---------- DATA RECORDS ----------

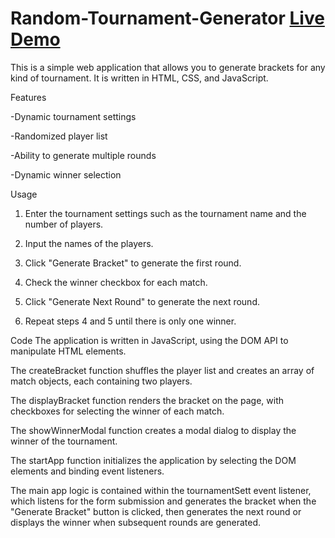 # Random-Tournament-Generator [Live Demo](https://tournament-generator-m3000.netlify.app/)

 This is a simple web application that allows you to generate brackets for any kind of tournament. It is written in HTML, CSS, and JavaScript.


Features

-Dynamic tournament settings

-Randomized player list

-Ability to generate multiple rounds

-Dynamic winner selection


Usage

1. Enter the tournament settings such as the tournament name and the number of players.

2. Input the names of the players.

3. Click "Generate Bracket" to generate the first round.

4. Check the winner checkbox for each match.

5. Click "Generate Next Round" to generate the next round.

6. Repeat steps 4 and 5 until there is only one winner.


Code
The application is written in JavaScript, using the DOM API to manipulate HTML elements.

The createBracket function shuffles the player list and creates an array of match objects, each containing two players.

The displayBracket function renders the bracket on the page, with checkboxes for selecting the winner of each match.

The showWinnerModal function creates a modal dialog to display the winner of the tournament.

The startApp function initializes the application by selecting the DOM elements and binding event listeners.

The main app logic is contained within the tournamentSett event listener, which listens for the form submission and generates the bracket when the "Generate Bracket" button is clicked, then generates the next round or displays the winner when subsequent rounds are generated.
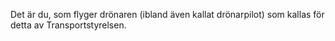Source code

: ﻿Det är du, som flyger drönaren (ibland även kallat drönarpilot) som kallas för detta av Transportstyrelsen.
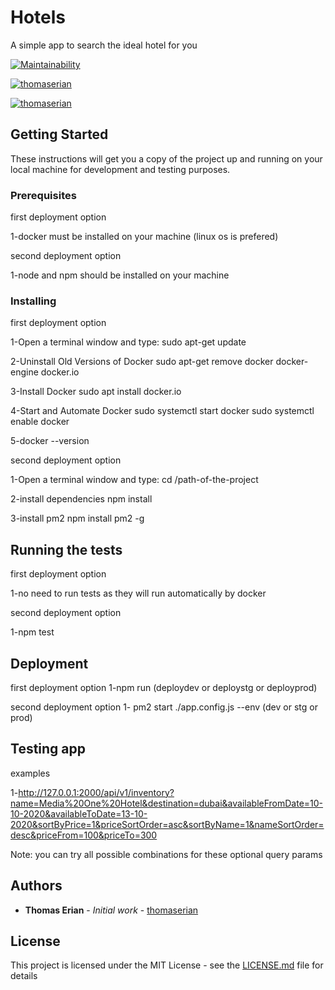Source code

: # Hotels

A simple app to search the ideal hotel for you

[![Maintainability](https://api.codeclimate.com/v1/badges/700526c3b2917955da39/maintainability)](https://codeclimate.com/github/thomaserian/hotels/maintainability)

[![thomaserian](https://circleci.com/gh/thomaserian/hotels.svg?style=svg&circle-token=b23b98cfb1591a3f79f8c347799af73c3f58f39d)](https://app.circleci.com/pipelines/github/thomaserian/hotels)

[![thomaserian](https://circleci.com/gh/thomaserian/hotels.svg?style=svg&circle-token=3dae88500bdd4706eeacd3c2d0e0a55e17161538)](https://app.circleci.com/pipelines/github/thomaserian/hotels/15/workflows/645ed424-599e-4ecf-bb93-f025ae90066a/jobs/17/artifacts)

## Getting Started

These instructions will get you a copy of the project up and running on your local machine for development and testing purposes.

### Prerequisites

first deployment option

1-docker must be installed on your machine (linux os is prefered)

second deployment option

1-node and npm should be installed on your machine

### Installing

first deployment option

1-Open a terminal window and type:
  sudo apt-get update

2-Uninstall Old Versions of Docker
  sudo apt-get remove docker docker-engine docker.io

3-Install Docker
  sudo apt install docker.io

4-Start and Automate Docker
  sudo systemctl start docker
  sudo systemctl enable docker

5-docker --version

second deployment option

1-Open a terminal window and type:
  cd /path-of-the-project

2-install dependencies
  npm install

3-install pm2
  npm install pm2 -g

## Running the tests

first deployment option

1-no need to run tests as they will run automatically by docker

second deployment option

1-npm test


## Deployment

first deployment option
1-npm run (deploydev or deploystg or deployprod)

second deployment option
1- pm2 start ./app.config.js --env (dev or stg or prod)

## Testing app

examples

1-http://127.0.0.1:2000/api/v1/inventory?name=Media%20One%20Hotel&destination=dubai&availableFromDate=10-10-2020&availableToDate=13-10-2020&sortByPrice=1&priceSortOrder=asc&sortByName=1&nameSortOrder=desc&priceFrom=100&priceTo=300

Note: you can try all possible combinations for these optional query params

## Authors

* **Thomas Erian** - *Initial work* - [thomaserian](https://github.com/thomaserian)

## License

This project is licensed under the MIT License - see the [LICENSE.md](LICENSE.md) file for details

----------

▸ **TASK TO COMPLETE**: Drop the pictures and reproduce the rest of the data above exactly.

▸ **SOLUTION**:
 # Random-Tournament-Generator [Live Demo](https://tournament-generator-m3000.netlify.app/)

 This is a simple web application that allows you to generate brackets for any kind of tournament. It is written in HTML, CSS, and JavaScript.


Features

-Dynamic tournament settings

-Randomized player list

-Ability to generate multiple rounds

-Dynamic winner selection


Usage

1. Enter the tournament settings such as the tournament name and the number of players.

2. Input the names of the players.

3. Click "Generate Bracket" to generate the first round.

4. Check the winner checkbox for each match.

5. Click "Generate Next Round" to generate the next round.

6. Repeat steps 4 and 5 until there is only one winner.


Code
The application is written in JavaScript, using the DOM API to manipulate HTML elements.

The createBracket function shuffles the player list and creates an array of match objects, each containing two players.

The displayBracket function renders the bracket on the page, with checkboxes for selecting the winner of each match.

The showWinnerModal function creates a modal dialog to display the winner of the tournament.

The startApp function initializes the application by selecting the DOM elements and binding event listeners.

The main app logic is contained within the tournamentSett event listener, which listens for the form submission and generates the bracket when the "Generate Bracket" button is clicked, then generates the next round or displays the winner when subsequent rounds are generated.
Source code

: ﻿Det är du, som flyger drönaren (ibland även kallat drönarpilot) som kallas för detta av Transportstyrelsen.
Source code

: # Hotels

A simple app to search the ideal hotel for you

[![Maintainability](https://api.codeclimate.com/v1/badges/700526c3b2917955da39/maintainability)](https://codeclimate.com/github/thomaserian/hotels/maintainability)

[![thomaserian](https://circleci.com/gh/thomaserian/hotels.svg?style=svg&circle-token=b23b98cfb1591a3f79f8c347799af73c3f58f39d)](https://app.circleci.com/pipelines/github/thomaserian/hotels)

[![thomaserian](https://circleci.com/gh/thomaserian/hotels.svg?style=svg&circle-token=3dae88500bdd4706eeacd3c2d0e0a55e17161538)](https://app.circleci.com/pipelines/github/thomaserian/hotels/15/workflows/645ed424-599e-4ecf-bb93-f025ae90066a/jobs/17/artifacts)

## Getting Started

These instructions will get you a copy of the project up and running on your local machine for development and testing purposes.

### Prerequisites

first deployment option

1-docker must be installed on your machine (linux os is prefered)

second deployment option

1-node and npm should be installed on your machine

### Installing

first deployment option

1-Open a terminal window and type:
  sudo apt-get update

2-Uninstall Old Versions of Docker
  sudo apt-get remove docker docker-engine docker.io

3-Install Docker
  sudo apt install docker.io

4-Start and Automate Docker
  sudo systemctl start docker
  sudo systemctl enable docker

5-docker --version

second deployment option

1-Open a terminal window and type:
  cd /path-of-the-project

2-install dependencies
  npm install

3-install pm2
  npm install pm2 -g

## Running the tests

first deployment option

1-no need to run tests as they will run automatically by docker

second deployment option

1-npm test


## Deployment

first deployment option
1-npm run (deploydev or deploystg or deployprod)

second deployment option
1- pm2 start ./app.config.js --env (dev or stg or prod)

## Testing app

examples

1-http://127.0.0.1:2000/api/v1/inventory?name=Media%20One%20Hotel&destination=dubai&availableFromDate=10-10-2020&availableToDate=13-10-2020&sortByPrice=1&priceSortOrder=asc&sortByName=1&nameSortOrder=desc&priceFrom=100&priceTo=300

Note: you can try all possible combinations for these optional query params

## Authors

* **Thomas Erian** - *Initial work* - [thomaserian](https://github.com/thomaserian)

## License

This project is licensed under the MIT License - see the [LICENSE.md](LICENSE.md) file for details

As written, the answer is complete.